Reproduce word for word, from the entries below, the line with "7. Advanced Transactions and Scripting", the line with "Validating a New Block", and every line between them, and nothing more.

Data:
◇ ◇ ◇ ◇ ◇ ◇ ◇

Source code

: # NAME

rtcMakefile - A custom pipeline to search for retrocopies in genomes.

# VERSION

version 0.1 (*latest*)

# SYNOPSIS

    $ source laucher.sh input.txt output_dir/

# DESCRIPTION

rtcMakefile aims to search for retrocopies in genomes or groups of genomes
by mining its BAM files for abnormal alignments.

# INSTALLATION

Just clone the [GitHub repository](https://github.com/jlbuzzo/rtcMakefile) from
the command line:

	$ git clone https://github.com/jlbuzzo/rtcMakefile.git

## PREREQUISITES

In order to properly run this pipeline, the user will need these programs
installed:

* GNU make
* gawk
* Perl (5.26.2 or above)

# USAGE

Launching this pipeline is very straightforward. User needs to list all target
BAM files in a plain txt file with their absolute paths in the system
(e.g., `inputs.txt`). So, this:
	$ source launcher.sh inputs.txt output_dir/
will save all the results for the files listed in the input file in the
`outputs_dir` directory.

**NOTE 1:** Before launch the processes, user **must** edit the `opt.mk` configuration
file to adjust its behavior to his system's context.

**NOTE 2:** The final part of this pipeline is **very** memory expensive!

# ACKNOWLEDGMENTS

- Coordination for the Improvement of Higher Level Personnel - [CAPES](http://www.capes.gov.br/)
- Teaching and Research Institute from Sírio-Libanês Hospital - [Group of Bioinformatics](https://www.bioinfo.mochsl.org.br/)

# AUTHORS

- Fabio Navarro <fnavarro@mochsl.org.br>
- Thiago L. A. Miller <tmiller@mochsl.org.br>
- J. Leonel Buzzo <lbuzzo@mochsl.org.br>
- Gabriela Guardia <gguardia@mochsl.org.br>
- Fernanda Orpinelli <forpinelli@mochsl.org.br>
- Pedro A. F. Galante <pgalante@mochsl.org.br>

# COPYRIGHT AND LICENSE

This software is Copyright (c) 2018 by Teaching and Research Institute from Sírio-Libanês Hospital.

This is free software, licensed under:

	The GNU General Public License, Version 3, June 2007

◇ ◇ ◇ ◇ ◇ ◇ ◇

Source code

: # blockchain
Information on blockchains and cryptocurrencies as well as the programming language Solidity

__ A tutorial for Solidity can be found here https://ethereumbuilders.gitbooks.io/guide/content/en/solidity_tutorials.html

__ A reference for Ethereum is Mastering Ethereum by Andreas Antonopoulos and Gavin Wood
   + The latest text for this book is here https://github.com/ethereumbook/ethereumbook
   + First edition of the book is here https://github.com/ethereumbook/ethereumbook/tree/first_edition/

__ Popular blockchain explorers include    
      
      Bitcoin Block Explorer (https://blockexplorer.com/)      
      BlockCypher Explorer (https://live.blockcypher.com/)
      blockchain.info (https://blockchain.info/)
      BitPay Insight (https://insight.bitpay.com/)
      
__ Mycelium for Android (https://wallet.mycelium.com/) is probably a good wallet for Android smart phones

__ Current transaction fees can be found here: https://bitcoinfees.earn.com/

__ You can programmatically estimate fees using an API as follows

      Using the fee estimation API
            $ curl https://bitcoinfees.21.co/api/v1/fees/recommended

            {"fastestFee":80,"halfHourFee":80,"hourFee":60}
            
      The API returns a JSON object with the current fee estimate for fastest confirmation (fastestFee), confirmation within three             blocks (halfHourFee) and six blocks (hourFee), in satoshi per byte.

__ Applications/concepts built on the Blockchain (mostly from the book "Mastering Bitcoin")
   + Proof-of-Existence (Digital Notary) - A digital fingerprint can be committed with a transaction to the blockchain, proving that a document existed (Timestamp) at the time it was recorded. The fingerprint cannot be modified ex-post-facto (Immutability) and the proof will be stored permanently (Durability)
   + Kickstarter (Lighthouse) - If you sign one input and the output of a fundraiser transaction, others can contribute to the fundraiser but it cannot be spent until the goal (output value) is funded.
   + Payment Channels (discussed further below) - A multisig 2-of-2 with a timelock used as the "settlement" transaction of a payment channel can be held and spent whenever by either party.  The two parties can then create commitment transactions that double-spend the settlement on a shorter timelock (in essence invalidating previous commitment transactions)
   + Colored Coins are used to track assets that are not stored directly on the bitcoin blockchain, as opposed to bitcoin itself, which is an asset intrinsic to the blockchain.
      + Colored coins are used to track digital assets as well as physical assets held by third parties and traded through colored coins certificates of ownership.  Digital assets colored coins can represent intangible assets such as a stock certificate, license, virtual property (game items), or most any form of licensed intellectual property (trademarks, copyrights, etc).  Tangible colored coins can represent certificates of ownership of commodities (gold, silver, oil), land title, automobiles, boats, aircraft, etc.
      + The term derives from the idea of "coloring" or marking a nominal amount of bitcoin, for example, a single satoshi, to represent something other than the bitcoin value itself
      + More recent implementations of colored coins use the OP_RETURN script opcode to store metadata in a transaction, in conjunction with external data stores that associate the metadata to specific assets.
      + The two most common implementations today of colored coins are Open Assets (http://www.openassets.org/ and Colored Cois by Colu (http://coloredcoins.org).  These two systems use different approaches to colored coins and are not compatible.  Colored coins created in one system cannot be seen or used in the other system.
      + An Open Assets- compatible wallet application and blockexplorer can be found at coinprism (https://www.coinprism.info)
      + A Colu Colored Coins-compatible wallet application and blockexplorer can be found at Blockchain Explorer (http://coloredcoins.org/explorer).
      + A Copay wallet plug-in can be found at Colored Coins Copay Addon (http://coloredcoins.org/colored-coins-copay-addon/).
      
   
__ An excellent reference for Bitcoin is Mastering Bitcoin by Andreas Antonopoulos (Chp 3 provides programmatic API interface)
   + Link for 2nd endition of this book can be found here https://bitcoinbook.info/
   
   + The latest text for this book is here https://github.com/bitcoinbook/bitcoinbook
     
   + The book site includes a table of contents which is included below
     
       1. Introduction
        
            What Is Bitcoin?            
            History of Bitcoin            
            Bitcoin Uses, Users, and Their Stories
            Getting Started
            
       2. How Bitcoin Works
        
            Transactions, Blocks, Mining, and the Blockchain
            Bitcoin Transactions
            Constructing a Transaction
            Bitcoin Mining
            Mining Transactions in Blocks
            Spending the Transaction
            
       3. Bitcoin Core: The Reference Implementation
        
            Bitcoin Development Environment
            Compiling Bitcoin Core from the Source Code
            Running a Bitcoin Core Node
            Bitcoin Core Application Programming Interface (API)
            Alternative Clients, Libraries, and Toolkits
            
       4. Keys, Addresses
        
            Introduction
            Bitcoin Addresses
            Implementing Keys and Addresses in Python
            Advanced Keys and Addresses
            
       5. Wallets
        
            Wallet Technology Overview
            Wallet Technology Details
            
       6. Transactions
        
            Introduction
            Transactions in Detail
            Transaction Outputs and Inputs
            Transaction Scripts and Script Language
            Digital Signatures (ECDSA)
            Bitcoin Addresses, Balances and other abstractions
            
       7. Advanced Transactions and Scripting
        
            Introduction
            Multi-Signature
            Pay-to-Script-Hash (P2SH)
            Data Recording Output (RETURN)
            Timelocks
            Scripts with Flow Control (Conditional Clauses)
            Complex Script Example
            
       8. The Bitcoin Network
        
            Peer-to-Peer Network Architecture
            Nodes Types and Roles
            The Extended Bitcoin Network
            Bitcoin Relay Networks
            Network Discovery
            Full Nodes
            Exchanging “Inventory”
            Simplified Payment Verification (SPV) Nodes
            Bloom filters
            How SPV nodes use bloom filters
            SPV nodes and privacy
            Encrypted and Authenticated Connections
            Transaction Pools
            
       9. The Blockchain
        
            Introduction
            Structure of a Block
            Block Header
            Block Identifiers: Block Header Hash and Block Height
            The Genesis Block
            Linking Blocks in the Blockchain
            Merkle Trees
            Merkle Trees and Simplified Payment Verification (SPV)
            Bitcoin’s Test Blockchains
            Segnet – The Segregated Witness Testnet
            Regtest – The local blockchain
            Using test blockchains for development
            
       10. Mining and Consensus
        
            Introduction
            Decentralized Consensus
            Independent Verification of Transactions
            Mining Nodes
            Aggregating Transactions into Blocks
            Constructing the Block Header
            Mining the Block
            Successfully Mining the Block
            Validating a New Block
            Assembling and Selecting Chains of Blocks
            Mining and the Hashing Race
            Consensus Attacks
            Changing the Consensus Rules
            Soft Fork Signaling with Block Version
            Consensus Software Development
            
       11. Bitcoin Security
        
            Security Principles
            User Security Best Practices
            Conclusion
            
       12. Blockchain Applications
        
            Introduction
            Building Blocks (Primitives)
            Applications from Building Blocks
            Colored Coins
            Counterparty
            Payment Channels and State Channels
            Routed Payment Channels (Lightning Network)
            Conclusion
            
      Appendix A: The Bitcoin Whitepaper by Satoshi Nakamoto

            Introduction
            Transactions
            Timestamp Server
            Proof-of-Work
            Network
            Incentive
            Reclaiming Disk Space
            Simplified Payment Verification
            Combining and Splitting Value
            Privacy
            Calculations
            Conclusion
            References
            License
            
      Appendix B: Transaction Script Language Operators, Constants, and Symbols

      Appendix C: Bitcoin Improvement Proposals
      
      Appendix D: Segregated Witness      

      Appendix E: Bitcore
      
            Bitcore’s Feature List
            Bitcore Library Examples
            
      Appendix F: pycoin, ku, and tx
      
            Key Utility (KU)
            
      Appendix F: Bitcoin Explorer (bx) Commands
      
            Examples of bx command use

◇ ◇ ◇ ◇ ◇ ◇ ◇

Reply:
       7. Advanced Transactions and Scripting
        
            Introduction
            Multi-Signature
            Pay-to-Script-Hash (P2SH)
            Data Recording Output (RETURN)
            Timelocks
            Scripts with Flow Control (Conditional Clauses)
            Complex Script Example
            
       8. The Bitcoin Network
        
            Peer-to-Peer Network Architecture
            Nodes Types and Roles
            The Extended Bitcoin Network
            Bitcoin Relay Networks
            Network Discovery
            Full Nodes
            Exchanging “Inventory”
            Simplified Payment Verification (SPV) Nodes
            Bloom filters
            How SPV nodes use bloom filters
            SPV nodes and privacy
            Encrypted and Authenticated Connections
            Transaction Pools
            
       9. The Blockchain
        
            Introduction
            Structure of a Block
            Block Header
            Block Identifiers: Block Header Hash and Block Height
            The Genesis Block
            Linking Blocks in the Blockchain
            Merkle Trees
            Merkle Trees and Simplified Payment Verification (SPV)
            Bitcoin’s Test Blockchains
            Segnet – The Segregated Witness Testnet
            Regtest – The local blockchain
            Using test blockchains for development
            
       10. Mining and Consensus
        
            Introduction
            Decentralized Consensus
            Independent Verification of Transactions
            Mining Nodes
            Aggregating Transactions into Blocks
            Constructing the Block Header
            Mining the Block
            Successfully Mining the Block
            Validating a New Block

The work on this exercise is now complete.